QuantAttack: Exploiting Dynamic Quantization to Attack Vision Transformers
Amit Baras, Alon Zolfi, Yuval Elovici, Asaf Shabtai
TL;DR
QuantAttack identifies a new availability threat in dynamic post-training quantization for vision transformers by crafting adversarial perturbations that increase high-precision (16-bit) multiplications during inference. It employs a PGD-based optimization with a dual loss $\mathcal{L} = \mathcal{L}_{\text{quant}} + \lambda \mathcal{L}_{\text{cls}}$ to push per-column top-$K$ values toward a high target $x_{\text{target}}$, thereby triggering worst-case resource usage while preserving the predicted class. The attack is demonstrated on ViT and DeiT under various variants (single-image, universal, class-universal) and across different architectures and tasks, showing notable increases in memory, time, and energy, as well as limited transferability and insights into defense strategies. The work highlights the security implications of dynamic quantization in transformers and motivates development of robust quantization schemes and defensive measures for resource-constrained deployments and real-time applications.
Abstract
In recent years, there has been a significant trend in deep neural networks (DNNs), particularly transformer-based models, of developing ever-larger and more capable models. While they demonstrate state-of-the-art performance, their growing scale requires increased computational resources (e.g., GPUs with greater memory capacity). To address this problem, quantization techniques (i.e., low-bit-precision representation and matrix multiplication) have been proposed. Most quantization techniques employ a static strategy in which the model parameters are quantized, either during training or inference, without considering the test-time sample. In contrast, dynamic quantization techniques, which have become increasingly popular, adapt during inference based on the input provided, while maintaining full-precision performance.
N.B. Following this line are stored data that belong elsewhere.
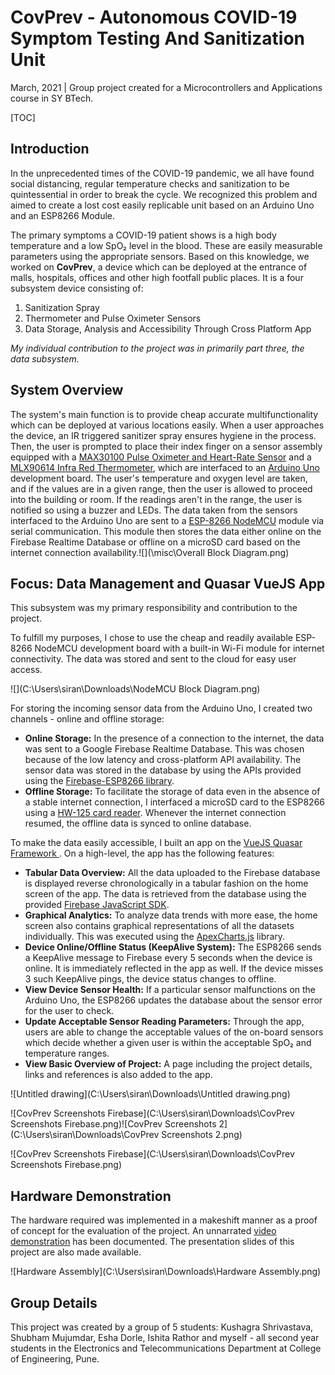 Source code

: # CovPrev - Autonomous COVID-19 Symptom Testing And Sanitization Unit

March, 2021 | Group project created for a Microcontrollers and Applications course in SY BTech.



[TOC]

## Introduction

In the unprecedented times of the COVID-19 pandemic, we all have found social distancing, regular temperature checks and sanitization to be quintessential in order to break the cycle. We recognized this problem and aimed to create a lost cost easily replicable unit based on an Arduino Uno and an ESP8266 Module.

The primary symptoms a COVID-19 patient shows is a high body temperature and a low SpO₂ level in the blood. These are easily measurable parameters using the appropriate sensors. Based on this knowledge, we worked on **CovPrev**, a device which can be deployed at the entrance of malls, hospitals, offices and other high footfall public places. It is a four subsystem device consisting of:

1. Sanitization Spray 
2. Thermometer and Pulse Oximeter Sensors
3. Data Storage, Analysis and Accessibility Through Cross Platform App

*My individual contribution to the project was in primarily part three, the data subsystem.*



## System Overview

The system's main function is to provide cheap accurate multifunctionality which can be deployed at various locations easily. When a user approaches the device, an IR triggered sanitizer spray ensures hygiene in the process. Then, the user is prompted to place their index finger on a sensor assembly equipped with a [MAX30100 Pulse Oximeter and Heart-Rate Sensor](https://datasheets.maximintegrated.com/en/ds/MAX30100.pdf) and a [MLX90614 Infra Red Thermometer](https://www.sparkfun.com/datasheets/Sensors/Temperature/MLX90614_rev001.pdf), which are interfaced to an [Arduino Uno](https://store.arduino.cc/usa/arduino-uno-rev3) development board. The user's temperature and oxygen level are taken, and if the values are in a given range, then the user is allowed to proceed into the building or room. If the readings aren't in the range, the user is notified so using a buzzer and LEDs. The data taken from the sensors interfaced to the Arduino Uno are sent to a [ESP-8266 NodeMCU](https://cdn-shop.adafruit.com/product-files/2471/0A-ESP8266__Datasheet__EN_v4.3.pdf) module via serial communication. This module then stores the data either online on the Firebase Realtime Database or offline on a microSD card based on the internet connection availability.![](\misc\Overall Block Diagram.png)



## Focus: Data Management and Quasar VueJS App

This subsystem was my primary responsibility and contribution to the project. 

To fulfill my purposes, I chose to use the cheap and readily available ESP-8266 NodeMCU development board with a built-in Wi-Fi module for internet connectivity. The data was stored and sent to the cloud for easy user access. 

![](C:\Users\siran\Downloads\NodeMCU Block Diagram.png)

For storing the incoming sensor data from the Arduino Uno, I created two channels - online and offline storage:

- **Online Storage:** In the presence of a connection to the internet, the data was sent to a Google Firebase Realtime Database. This was chosen because of the low latency and cross-platform API availability. The sensor data was stored in the database by using the APIs provided using the [Firebase-ESP8266 library](https://github.com/mobizt/Firebase-ESP8266).
- **Offline Storage:** To facilitate the storage of data even in the absence of a stable internet connection, I interfaced a microSD card to the ESP8266 using a [HW-125 card reader](https://datasheet.octopart.com/32312-Parallax-datasheet-13552938.pdf). Whenever the internet connection resumed, the offline data is synced to online database.

To make the data easily accessible, I built an app on the [VueJS Quasar Framework ](https://quasar.dev/). On a high-level, the app has the following features:

- **Tabular Data Overview:** All the data uploaded to the Firebase database is displayed reverse chronologically in a tabular fashion on the home screen of the app. The data is retrieved from the database using the provided [Firebase JavaScript SDK](https://firebase.google.com/docs/reference/js).
- **Graphical Analytics:** To analyze data trends with more ease, the home screen also contains graphical representations of all the datasets individually. This was executed using the [ApexCharts.js](https://apexcharts.com/) library.
- **Device Online/Offline Status (KeepAlive System):** The ESP8266 sends a KeepAlive message to Firebase every 5 seconds when the device is online. It is immediately reflected in the app as well. If the device misses 3 such KeepAlive pings, the device status changes to offline.
- **View Device Sensor Health:** If a particular sensor malfunctions on the Arduino Uno, the ESP8266 updates the database about the sensor error for the user to check. 
- **Update Acceptable Sensor Reading Parameters:** Through the app, users are able to change the acceptable values of the on-board sensors which decide whether a given user is within the acceptable SpO₂ and temperature ranges. 
- **View Basic Overview of Project:** A page including the project details, links and references is also added to the app.

![Untitled drawing](C:\Users\siran\Downloads\Untitled drawing.png)

![CovPrev Screenshots Firebase](C:\Users\siran\Downloads\CovPrev Screenshots Firebase.png)![CovPrev Screenshots 2](C:\Users\siran\Downloads\CovPrev Screenshots 2.png)

![CovPrev Screenshots Firebase](C:\Users\siran\Downloads\CovPrev Screenshots Firebase.png)

## Hardware Demonstration

The hardware required was implemented in a makeshift manner as a proof of concept for the evaluation of the project.  An unnarrated [video demonstration](https://youtu.be/aAD6R5BNwCo) has been documented. The presentation slides of this project are also made available.

![Hardware Assembly](C:\Users\siran\Downloads\Hardware Assembly.png)

## Group Details

This project was created by a group of 5 students: Kushagra Shrivastava, Shubham Mujumdar, Esha Dorle, Ishita Rathor and myself - all second year students in the Electronics and Telecommunications Department at College of Engineering, Pune.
However, their dynamic behavior and average-case performance assumption makes them vulnerable to a novel threat vector -- adversarial attacks that target the model's efficiency and availability. In this paper, we present QuantAttack, a novel attack that targets the availability of quantized models, slowing down the inference, and increasing memory usage and energy consumption. We show that carefully crafted adversarial examples, which are designed to exhaust the resources of the operating system, can trigger worst-case performance. In our experiments, we demonstrate the effectiveness of our attack on vision transformers on a wide range of tasks, both uni-modal and multi-modal. We also examine the effect of different attack variants (e.g., a universal perturbation) and the transferability between different models.